Re: Possible memory leak in Ceph 14.0.1-1022.gc881d63

Mark Nelson <mark.a.nelson@xxxxxxxxx> · Wed, 28 Nov 2018 15:41:55 -0600

On 11/28/18 3:06 PM, Erwan Velu wrote:
Hi,

The ceph-nano/container project offer users to use almost "master" code 
into containers.

We do consume the latest packages to test the future release of Ceph. 
Obviously that's not "supported" but interesting for testing.

In this example, the container have been built with Ceph 
14.0.1-1022.gc881d63 rpms on a Centos container.

A user reported an OOM in one of his testing container 
(https://github.com/ceph/cn/issues/94).

Yes, the container is limited to 512MB of ram in Ceph-nano, that isn't 
much but wondered how much that value was the root cause of this OOM.

I bootep the same container twice and decided to monitor the memoire 
usage of this container in two contextes :

- an idle context as a reference

- a constant rados workload to see the impact of IOs on this issue

The Rados load was a simple loop of adding the ceph tree as objects, 
remove them and restart the loop.

I plotted the result (you can download it at http://pubz.free.fr/leak.png)

It appear that :

- an idle cluster, reached the 504 MB memory limit in 782 minutes. That 
means that's a 231 memory increase in 782 minutes; 17.7 MB/hour

- a working cluster, reached the 500 MB memory limit (when the OOM 
killed ceph-mon) in 692 minutes. That means that's a 229 MB memory 
increase in 692 minutes; 19.85MB/hour

That really looks like we do leak a lot of memory in this version and as 
the container is very limited in memory, put it to OOM state and die.

Does any of you have seen something similar ?

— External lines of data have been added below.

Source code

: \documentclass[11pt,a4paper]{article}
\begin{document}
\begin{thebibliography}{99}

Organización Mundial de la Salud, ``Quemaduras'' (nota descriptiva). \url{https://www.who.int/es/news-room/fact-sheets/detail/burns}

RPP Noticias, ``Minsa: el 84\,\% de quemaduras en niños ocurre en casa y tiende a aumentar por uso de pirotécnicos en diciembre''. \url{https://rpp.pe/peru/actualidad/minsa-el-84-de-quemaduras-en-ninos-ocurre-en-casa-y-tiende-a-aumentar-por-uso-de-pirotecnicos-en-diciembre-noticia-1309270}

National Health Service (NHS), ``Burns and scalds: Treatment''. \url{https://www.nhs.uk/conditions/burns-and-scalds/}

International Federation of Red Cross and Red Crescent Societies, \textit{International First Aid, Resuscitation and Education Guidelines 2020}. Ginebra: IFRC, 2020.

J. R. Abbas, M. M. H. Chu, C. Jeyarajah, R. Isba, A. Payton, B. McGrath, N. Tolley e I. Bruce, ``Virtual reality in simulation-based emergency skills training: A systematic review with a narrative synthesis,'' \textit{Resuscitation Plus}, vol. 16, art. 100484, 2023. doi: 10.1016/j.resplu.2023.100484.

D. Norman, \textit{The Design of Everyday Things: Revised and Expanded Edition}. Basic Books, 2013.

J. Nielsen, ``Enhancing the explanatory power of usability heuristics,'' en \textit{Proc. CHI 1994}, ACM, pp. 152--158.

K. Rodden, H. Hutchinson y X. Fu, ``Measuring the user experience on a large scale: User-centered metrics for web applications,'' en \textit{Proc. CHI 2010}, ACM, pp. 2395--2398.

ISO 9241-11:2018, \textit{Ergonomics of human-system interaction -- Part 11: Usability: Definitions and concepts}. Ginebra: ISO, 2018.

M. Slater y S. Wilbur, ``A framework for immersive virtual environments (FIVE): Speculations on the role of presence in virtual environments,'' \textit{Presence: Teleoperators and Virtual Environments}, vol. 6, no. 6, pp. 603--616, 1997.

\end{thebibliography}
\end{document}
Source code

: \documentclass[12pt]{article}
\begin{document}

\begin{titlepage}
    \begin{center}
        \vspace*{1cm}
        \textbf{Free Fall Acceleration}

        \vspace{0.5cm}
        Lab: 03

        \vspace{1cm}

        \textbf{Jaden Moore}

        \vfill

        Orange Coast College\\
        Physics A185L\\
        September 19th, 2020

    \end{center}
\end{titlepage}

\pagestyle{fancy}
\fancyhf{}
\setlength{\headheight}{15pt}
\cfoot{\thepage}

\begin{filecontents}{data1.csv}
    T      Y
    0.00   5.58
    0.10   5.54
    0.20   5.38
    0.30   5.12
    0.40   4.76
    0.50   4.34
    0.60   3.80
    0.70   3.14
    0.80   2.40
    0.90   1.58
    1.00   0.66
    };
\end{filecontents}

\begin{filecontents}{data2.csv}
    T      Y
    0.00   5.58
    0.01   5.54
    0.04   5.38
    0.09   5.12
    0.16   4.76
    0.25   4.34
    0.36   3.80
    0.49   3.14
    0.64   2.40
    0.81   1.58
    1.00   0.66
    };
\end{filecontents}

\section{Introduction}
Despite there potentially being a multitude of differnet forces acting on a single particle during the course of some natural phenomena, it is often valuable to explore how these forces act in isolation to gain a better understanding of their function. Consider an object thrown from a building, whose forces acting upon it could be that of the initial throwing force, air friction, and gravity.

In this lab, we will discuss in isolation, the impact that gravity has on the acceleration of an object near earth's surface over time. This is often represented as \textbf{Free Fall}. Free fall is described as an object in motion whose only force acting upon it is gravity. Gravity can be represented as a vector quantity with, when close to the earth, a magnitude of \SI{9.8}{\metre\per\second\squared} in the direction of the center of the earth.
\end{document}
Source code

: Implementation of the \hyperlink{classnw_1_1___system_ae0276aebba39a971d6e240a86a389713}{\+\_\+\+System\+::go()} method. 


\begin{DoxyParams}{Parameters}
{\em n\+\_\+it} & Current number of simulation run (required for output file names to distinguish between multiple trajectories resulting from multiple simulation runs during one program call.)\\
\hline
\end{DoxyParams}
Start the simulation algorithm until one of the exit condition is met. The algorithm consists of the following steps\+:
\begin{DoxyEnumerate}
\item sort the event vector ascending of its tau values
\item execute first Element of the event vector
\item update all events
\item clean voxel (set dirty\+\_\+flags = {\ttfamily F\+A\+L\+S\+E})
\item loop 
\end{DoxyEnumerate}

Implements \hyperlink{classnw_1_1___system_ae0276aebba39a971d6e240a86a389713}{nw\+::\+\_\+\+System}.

My next step is to monitor every ceph-process during that time to see 
what process is growing too fast.

Erwan,

Hi Erwan,

Out of curiosity did you look at the mempool stats at all?  It's pretty 
likely you'll run out of memory with 512MB given our current defaults 
and the memory autotuner won't be able to keep up (it will do it's best, 
but can't work miracles).

To start out, the number of pglog entries is going to grow as time goes 
on.  I don't know how many PGs you have, but figure that 
osd_min_pg_log_entries = 3000 and if you have say 100 PGs / OSD:

3000*100 =  300,000 * <size of pg log entry> bytes of memory usage.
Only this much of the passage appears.